The workhorse Mac Pro likely bit it last weekend, halting mid-sentence, as I was crafting some nuclear energy policy (just kidding: I was yakking with an informed lobbyist on Facebook). Had to hard reboot, but she never came back.
Fortunately, I was surrounded by acres of wildflowers and getting tractor skills, plus had an iPad for telecoms, so no time for a self pity party. My plan is to take my time casting about for solutions, without feeling overly pressured. Laptops die. I have backups. Maybe I should write a grant proposal, and or try to get by on a Pi.

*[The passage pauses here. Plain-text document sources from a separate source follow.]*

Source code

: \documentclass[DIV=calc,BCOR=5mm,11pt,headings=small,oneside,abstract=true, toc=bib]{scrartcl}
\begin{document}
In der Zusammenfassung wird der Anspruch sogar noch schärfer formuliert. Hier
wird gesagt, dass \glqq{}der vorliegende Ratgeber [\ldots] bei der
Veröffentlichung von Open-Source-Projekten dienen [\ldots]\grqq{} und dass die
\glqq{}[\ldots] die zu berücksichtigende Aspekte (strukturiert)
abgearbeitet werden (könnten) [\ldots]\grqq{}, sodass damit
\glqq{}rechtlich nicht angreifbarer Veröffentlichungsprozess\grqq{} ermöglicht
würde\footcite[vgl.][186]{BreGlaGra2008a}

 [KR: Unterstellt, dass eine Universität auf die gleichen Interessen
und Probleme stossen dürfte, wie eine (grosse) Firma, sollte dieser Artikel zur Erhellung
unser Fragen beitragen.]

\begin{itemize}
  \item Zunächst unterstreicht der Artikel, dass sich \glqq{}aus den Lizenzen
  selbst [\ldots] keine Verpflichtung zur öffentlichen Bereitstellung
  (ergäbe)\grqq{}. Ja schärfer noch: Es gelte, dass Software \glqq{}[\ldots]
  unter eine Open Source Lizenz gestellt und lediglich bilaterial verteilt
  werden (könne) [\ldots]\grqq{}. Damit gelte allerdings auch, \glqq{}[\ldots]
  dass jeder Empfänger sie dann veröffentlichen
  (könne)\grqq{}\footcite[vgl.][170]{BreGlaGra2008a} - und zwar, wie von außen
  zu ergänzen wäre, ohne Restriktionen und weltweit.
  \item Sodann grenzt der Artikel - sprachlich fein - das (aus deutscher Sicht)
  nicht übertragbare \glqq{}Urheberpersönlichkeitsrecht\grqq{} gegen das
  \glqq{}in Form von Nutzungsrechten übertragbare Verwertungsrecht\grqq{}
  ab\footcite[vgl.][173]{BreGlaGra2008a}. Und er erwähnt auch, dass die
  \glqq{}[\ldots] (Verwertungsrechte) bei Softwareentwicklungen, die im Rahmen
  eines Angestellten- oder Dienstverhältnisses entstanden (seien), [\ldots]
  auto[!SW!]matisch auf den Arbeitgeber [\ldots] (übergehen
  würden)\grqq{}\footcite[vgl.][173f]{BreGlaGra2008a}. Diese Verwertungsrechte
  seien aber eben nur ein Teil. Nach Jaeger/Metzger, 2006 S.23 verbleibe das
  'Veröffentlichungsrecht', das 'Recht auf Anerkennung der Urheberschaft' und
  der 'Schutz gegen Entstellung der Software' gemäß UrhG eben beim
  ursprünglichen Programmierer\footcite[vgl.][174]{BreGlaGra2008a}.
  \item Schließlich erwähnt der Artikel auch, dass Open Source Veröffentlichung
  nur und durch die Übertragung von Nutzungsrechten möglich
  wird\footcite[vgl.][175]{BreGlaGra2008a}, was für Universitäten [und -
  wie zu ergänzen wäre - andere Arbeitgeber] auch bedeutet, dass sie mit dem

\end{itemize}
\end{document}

Regarding social media (telecoms), I’ve picked up the pace on X a bit, looking back on 2024 and imagining a DreamTeam. I parodied the Russiagate genre by having free tier AI do a wonderful Bernie and Tulsi meme, as Superman and Wonder Woman. As hackneyed as it gets, and also so nostalgic, as neither is even running for president this year.
I also mocked State dot gov for trying to make RT sound more sinister than it is. Unable to compete on a level playing field, Cowardly Capitalism (scan blogs) is trying to re-enact the Hua Wei model and simply ban the competition. Pretty wimpy, but that’s President Blinken for ya, now out of favor in Poland they tell me (the list keeps growing).
I cleaned out some of my old FSI posts, which I can always refresh when the time comes. FSI is one of the Mighty Networks (that’s the hosting platform — very iPhone compatible). Then I use Synergeo a lot, for promotional materials. Example 1. Example 2.
I alerted the FSI via forum posting (vs in a group) that the most up to date summary of my thinkings and doings, with respect to the Bucky stuff at least, was archived at TTBC. This is where I overlap with BFI members a lot (I was made a lifelong member with the Synergetics Explorer Award, amidst ceremony).
If you’re not familiar with all these acronyms, I suggest a blog search, from the box upper left. Use the right margin navigation widget to jump to my other blogs. Field Structure Institute and TrimTab Book Club are both entangled with BFI, for which I was webmaster in the 1990s, in cahoots with Kiyoshi.
Having archived my thoughts on working with Disney / Pixar, and summarized the Lithuania chapter, I retired from TTBC as the protocol there is to keep it apolitical, and in this particular season that’s not in the cards for me. I’m called to grapple with various political powers that be, were, or are still in the pipeline. That means I’m back to small group comms. I use Telegram a lot.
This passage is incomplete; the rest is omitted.